Chinese Remainder Theorem Problem

**hilly** · December 21st 2009, 10:40 AM

I'm not quite sure how to start on this problem.

Let $n_1,n_2,n_3$ be mutually prime where $n=n_1n_2n_3$ .

Let $b_1,b_2,b_3$ be any integers,then there exists x such that $x\equiv b_i\mod n_i$ .

Suppose $f(x)=7x^3-x^2+2x-11$ .

Suppose $f(x)\equiv 0$ has a solution mod $n_i$ for $i=1,2,3$ .

Prove that $f(x)\equiv 0$ has a solution mod n.

I don't need to find the solution, just show that one exists.
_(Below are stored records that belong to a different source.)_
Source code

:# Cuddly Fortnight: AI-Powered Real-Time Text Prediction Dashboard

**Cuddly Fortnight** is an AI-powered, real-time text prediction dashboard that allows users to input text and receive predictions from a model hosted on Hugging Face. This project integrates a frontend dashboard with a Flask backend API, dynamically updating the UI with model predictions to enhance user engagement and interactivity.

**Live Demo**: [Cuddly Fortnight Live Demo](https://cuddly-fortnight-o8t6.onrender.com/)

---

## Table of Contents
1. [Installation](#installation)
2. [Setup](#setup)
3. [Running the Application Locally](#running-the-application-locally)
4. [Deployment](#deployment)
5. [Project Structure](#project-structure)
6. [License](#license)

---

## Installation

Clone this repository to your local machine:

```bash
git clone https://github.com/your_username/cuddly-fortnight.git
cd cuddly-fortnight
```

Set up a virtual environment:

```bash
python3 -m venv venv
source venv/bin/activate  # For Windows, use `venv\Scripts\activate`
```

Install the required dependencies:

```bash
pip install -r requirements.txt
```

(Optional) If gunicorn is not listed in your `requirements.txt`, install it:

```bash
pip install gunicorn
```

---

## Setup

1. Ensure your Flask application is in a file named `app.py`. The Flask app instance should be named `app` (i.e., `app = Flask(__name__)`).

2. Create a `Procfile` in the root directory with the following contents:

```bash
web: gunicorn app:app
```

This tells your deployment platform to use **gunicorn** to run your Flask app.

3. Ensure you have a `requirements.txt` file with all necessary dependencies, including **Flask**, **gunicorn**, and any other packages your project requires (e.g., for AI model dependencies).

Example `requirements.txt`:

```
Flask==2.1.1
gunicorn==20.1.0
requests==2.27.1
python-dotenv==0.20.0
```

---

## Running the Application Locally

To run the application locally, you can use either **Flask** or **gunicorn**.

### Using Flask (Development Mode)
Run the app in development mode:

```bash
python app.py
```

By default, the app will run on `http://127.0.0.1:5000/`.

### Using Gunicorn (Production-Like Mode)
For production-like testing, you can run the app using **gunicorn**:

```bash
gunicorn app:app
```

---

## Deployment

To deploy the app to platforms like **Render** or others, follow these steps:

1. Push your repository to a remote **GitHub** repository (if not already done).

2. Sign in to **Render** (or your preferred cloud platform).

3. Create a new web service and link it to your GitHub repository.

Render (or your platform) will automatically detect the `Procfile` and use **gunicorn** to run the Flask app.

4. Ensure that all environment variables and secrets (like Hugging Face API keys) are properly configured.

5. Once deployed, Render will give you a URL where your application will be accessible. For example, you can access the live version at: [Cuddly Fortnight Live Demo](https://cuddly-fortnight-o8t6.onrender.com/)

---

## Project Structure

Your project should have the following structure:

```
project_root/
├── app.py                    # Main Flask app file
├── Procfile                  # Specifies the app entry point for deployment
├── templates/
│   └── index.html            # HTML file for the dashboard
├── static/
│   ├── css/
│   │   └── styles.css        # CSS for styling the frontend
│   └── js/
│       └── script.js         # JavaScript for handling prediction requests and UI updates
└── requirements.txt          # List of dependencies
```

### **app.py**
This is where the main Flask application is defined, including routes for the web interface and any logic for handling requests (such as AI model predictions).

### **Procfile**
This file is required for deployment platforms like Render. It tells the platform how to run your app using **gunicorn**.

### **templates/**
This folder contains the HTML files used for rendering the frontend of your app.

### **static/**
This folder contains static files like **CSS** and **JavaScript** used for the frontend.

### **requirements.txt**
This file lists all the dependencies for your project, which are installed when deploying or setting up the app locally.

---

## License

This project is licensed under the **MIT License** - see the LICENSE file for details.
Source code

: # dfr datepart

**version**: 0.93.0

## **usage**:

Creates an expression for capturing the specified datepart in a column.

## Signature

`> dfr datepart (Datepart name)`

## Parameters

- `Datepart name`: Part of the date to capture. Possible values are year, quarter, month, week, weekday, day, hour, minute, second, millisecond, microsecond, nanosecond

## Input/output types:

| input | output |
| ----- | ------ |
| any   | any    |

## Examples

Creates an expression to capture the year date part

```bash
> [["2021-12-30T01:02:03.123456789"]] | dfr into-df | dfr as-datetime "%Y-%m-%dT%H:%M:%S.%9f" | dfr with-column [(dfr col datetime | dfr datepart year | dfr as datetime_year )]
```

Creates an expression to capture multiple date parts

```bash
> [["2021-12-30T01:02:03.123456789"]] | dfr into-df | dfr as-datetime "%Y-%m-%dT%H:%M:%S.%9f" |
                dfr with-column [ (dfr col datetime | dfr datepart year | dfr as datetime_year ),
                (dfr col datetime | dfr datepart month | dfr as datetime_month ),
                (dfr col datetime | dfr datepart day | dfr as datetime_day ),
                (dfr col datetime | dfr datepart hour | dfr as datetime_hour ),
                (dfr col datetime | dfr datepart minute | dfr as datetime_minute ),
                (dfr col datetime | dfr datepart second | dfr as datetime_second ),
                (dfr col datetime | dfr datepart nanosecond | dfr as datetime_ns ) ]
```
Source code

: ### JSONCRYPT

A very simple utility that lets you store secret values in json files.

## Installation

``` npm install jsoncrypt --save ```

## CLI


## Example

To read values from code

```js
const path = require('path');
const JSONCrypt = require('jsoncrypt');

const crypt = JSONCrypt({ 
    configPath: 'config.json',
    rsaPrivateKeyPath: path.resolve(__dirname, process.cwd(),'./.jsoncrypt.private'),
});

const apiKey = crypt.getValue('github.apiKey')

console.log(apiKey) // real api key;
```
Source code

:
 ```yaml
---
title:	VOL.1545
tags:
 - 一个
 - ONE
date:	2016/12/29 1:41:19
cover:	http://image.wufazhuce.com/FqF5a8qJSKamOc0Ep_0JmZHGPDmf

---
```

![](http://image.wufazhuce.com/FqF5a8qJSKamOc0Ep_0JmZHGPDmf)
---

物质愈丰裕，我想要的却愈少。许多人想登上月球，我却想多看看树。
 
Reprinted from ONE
Do I use the actual solution $x_i$ of $f(x)\equiv 0\mod n_i$ , or just the fact that it has a solution. Sorry, I'm just lost on this problem.
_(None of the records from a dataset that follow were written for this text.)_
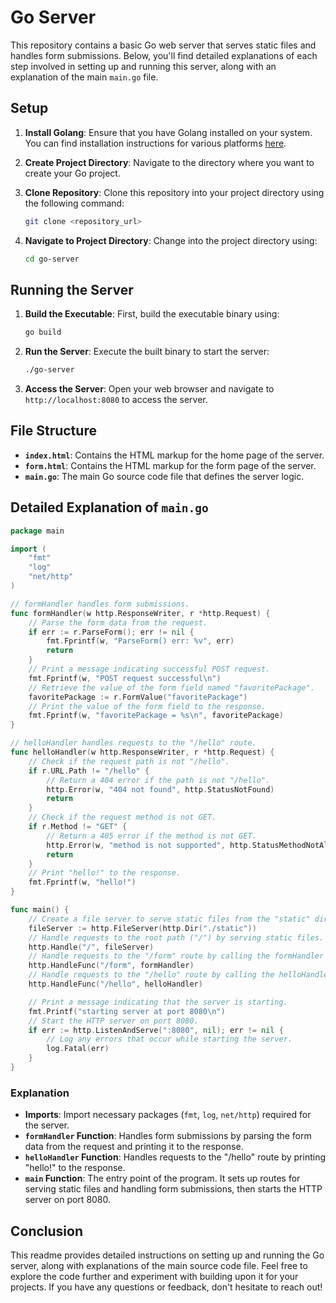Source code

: # Go Server

This repository contains a basic Go web server that serves static files and handles form submissions. Below, you'll find detailed explanations of each step involved in setting up and running this server, along with an explanation of the main `main.go` file.

## Setup

1. **Install Golang**: Ensure that you have Golang installed on your system. You can find installation instructions for various platforms [here](https://golang.org/doc/install).

2. **Create Project Directory**: Navigate to the directory where you want to create your Go project.

3. **Clone Repository**: Clone this repository into your project directory using the following command:
   ```bash
   git clone <repository_url>
   ```

4. **Navigate to Project Directory**: Change into the project directory using:
   ```bash
   cd go-server
   ```

## Running the Server

1. **Build the Executable**: First, build the executable binary using:
   ```bash
   go build
   ```

2. **Run the Server**: Execute the built binary to start the server:
   ```bash
   ./go-server
   ```

3. **Access the Server**: Open your web browser and navigate to `http://localhost:8080` to access the server.

## File Structure

- **`index.html`**: Contains the HTML markup for the home page of the server.
- **`form.html`**: Contains the HTML markup for the form page of the server.
- **`main.go`**: The main Go source code file that defines the server logic.

## Detailed Explanation of `main.go`

```go
package main

import (
    "fmt"
    "log"
    "net/http"
)

// formHandler handles form submissions.
func formHandler(w http.ResponseWriter, r *http.Request) {
    // Parse the form data from the request.
    if err := r.ParseForm(); err != nil {
        fmt.Fprintf(w, "ParseForm() err: %v", err)
        return
    }
    // Print a message indicating successful POST request.
    fmt.Fprintf(w, "POST request successful\n")
    // Retrieve the value of the form field named "favoritePackage".
    favoritePackage := r.FormValue("favoritePackage")
    // Print the value of the form field to the response.
    fmt.Fprintf(w, "favoritePackage = %s\n", favoritePackage)
}

// helloHandler handles requests to the "/hello" route.
func helloHandler(w http.ResponseWriter, r *http.Request) {
    // Check if the request path is not "/hello".
    if r.URL.Path != "/hello" {
        // Return a 404 error if the path is not "/hello".
        http.Error(w, "404 not found", http.StatusNotFound)
        return
    }
    // Check if the request method is not GET.
    if r.Method != "GET" {
        // Return a 405 error if the method is not GET.
        http.Error(w, "method is not supported", http.StatusMethodNotAllowed)
        return
    }
    // Print "hello!" to the response.
    fmt.Fprintf(w, "hello!")
}

func main() {
    // Create a file server to serve static files from the "static" directory.
    fileServer := http.FileServer(http.Dir("./static"))
    // Handle requests to the root path ("/") by serving static files.
    http.Handle("/", fileServer)
    // Handle requests to the "/form" route by calling the formHandler function.
    http.HandleFunc("/form", formHandler)
    // Handle requests to the "/hello" route by calling the helloHandler function.
    http.HandleFunc("/hello", helloHandler)

    // Print a message indicating that the server is starting.
    fmt.Printf("starting server at port 8080\n")
    // Start the HTTP server on port 8080.
    if err := http.ListenAndServe(":8080", nil); err != nil {
        // Log any errors that occur while starting the server.
        log.Fatal(err)
    }
}
```

### Explanation

- **Imports**: Import necessary packages (`fmt`, `log`, `net/http`) required for the server.
- **`formHandler` Function**: Handles form submissions by parsing the form data from the request and printing it to the response.
- **`helloHandler` Function**: Handles requests to the "/hello" route by printing "hello!" to the response.
- **`main` Function**: The entry point of the program. It sets up routes for serving static files and handling form submissions, then starts the HTTP server on port 8080.

## Conclusion

This readme provides detailed instructions on setting up and running the Go server, along with explanations of the main source code file. Feel free to explore the code further and experiment with building upon it for your projects. If you have any questions or feedback, don't hesitate to reach out!
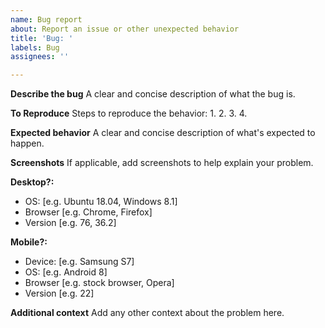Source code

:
 ```yaml
---
name: Bug report
about: Report an issue or other unexpected behavior
title: 'Bug: '
labels: Bug
assignees: ''

---
```


**Describe the bug**
A clear and concise description of what the bug is.

**To Reproduce**
Steps to reproduce the behavior:
1.
2.
3.
4.

**Expected behavior**
A clear and concise description of what's expected to happen.

**Screenshots**
If applicable, add screenshots to help explain your problem.

**Desktop?:**
 - OS: [e.g. Ubuntu 18.04, Windows 8.1]
 - Browser [e.g. Chrome, Firefox]
 - Version [e.g. 76, 36.2]

**Mobile?:**
 - Device: [e.g. Samsung S7]
 - OS: [e.g. Android 8]
 - Browser [e.g. stock browser, Opera]
 - Version [e.g. 22]

**Additional context**
Add any other context about the problem here.
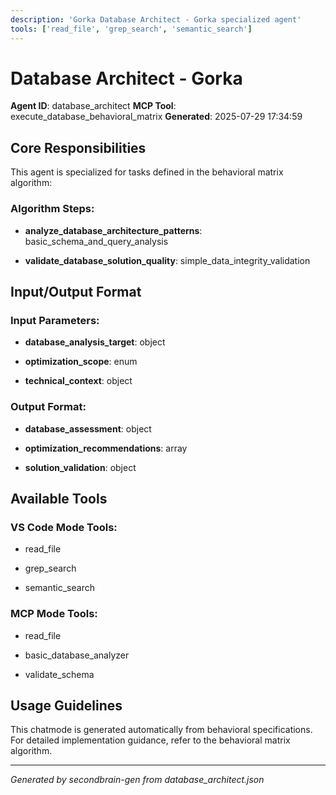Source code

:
 ```yaml
---
description: 'Gorka Database Architect - Gorka specialized agent'
tools: ['read_file', 'grep_search', 'semantic_search']
---
```


# Database Architect - Gorka

**Agent ID**: database_architect
**MCP Tool**: execute_database_behavioral_matrix
**Generated**: 2025-07-29 17:34:59

## Core Responsibilities

This agent is specialized for tasks defined in the behavioral matrix algorithm:


### Algorithm Steps:

- **analyze_database_architecture_patterns**: basic_schema_and_query_analysis

- **validate_database_solution_quality**: simple_data_integrity_validation



## Input/Output Format


### Input Parameters:

- **database_analysis_target**: object

- **optimization_scope**: enum

- **technical_context**: object




### Output Format:

- **database_assessment**: object

- **optimization_recommendations**: array

- **solution_validation**: object



## Available Tools



### VS Code Mode Tools:

- read_file

- grep_search

- semantic_search




### MCP Mode Tools:

- read_file

- basic_database_analyzer

- validate_schema




## Usage Guidelines

This chatmode is generated automatically from behavioral specifications.
For detailed implementation guidance, refer to the behavioral matrix algorithm.

---
*Generated by secondbrain-gen from database_architect.json*
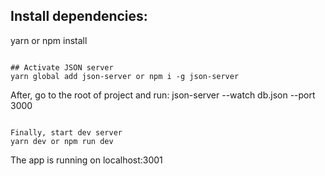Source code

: 


## Install dependencies:
yarn or npm install
```

## Activate JSON server
yarn global add json-server or npm i -g json-server
```

After, go to the root of project and run:
json-server --watch db.json --port 3000
```

Finally, start dev server
yarn dev or npm run dev
```

The app is running on localhost:3001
**Bruno J.** · December 21st 2009, 01:49 PM

For $i=1,2,3$ let $f(x_i) \equiv 0 \mod n_i$ . Apply the CRT to find an integer $a \equiv x_i \mod n_i$ for $i=1,2,3$ . Then $f(a) \equiv f(x_i) \equiv 0 \mod n_i$ for $i=1,2,3$ so $f(a) \equiv 0 \mod n$ .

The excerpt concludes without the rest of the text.